- Opening Delimiter -

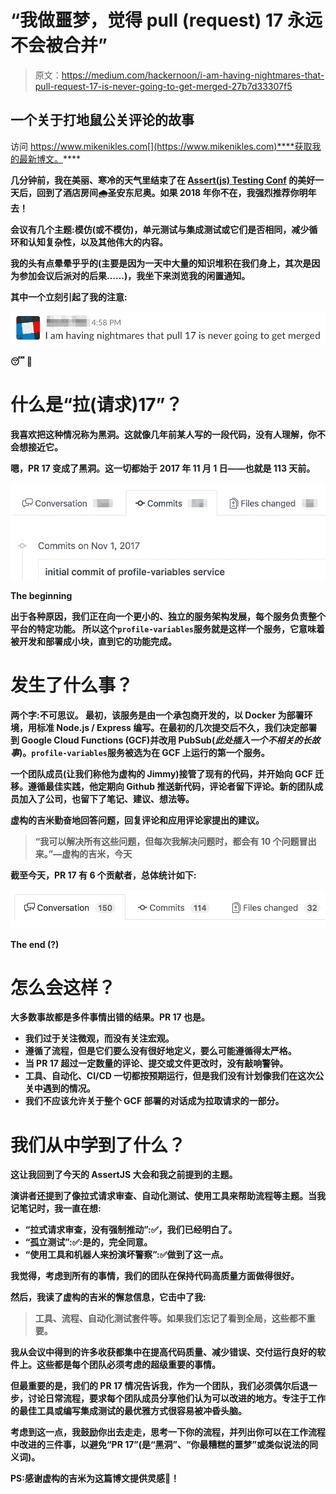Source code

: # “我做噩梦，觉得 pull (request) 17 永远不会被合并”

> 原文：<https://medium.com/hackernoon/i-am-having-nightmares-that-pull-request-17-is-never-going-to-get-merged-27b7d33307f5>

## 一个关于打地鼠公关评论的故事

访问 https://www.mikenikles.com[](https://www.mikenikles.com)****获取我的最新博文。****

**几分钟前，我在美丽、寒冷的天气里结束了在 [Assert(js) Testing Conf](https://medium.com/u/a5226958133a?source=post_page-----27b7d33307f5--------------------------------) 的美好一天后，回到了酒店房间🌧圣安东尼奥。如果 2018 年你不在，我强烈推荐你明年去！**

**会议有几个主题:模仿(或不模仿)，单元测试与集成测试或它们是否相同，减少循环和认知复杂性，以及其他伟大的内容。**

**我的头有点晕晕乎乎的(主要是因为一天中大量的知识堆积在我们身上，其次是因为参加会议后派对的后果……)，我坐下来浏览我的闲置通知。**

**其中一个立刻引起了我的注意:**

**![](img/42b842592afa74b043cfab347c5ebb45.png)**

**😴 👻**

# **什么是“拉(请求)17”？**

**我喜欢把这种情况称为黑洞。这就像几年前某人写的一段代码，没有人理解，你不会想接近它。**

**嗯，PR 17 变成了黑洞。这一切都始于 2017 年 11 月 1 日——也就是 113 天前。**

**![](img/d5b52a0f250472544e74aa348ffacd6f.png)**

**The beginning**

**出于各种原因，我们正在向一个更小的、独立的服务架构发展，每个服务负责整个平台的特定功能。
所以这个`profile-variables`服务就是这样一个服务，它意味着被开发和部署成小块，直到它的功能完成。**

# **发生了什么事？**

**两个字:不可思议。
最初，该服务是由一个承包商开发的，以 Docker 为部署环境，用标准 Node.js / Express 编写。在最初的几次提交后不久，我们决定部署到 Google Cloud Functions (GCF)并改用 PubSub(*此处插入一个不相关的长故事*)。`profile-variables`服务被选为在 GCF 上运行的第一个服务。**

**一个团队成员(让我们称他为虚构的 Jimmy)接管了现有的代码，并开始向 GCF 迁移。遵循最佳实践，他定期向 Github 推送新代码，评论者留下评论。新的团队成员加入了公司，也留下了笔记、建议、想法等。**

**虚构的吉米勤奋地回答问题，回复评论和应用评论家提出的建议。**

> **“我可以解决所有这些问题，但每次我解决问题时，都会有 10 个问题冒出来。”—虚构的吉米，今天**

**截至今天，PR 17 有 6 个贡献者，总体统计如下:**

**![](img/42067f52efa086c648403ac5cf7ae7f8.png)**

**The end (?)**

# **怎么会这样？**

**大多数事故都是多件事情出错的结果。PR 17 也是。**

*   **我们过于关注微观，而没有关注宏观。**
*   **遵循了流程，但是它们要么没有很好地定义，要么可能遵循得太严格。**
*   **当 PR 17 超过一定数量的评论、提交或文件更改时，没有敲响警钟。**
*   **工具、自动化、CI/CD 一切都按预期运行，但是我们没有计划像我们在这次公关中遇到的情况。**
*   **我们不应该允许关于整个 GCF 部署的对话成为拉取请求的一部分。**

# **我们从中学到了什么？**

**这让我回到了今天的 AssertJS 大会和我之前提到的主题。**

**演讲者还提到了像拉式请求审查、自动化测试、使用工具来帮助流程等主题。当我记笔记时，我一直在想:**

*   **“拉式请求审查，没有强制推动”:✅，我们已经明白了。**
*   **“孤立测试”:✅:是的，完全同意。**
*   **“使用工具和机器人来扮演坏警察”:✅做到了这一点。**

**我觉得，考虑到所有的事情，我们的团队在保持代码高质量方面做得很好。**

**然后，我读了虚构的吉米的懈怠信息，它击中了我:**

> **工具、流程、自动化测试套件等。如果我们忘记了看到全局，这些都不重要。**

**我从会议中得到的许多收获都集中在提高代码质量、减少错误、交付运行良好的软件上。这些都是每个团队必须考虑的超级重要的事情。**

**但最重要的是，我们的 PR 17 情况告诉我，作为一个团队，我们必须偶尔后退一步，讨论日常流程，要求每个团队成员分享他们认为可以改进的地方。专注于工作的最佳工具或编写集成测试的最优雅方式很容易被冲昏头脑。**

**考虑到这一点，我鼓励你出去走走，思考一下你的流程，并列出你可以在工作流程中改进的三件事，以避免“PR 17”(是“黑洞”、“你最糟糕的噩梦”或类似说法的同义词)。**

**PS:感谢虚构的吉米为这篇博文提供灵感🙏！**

- Closing Delimiter -

= TO DO =
Pull every line with the string "profile" out of the material.

= RESPONSE =
所以这个`profile-variables`服务就是这样一个服务，它意味着被开发和部署成小块，直到它的功能完成。**
最初，该服务是由一个承包商开发的，以 Docker 为部署环境，用标准 Node.js / Express 编写。在最初的几次提交后不久，我们决定部署到 Google Cloud Functions (GCF)并改用 PubSub(*此处插入一个不相关的长故事*)。`profile-variables`服务被选为在 GCF 上运行的第一个服务。**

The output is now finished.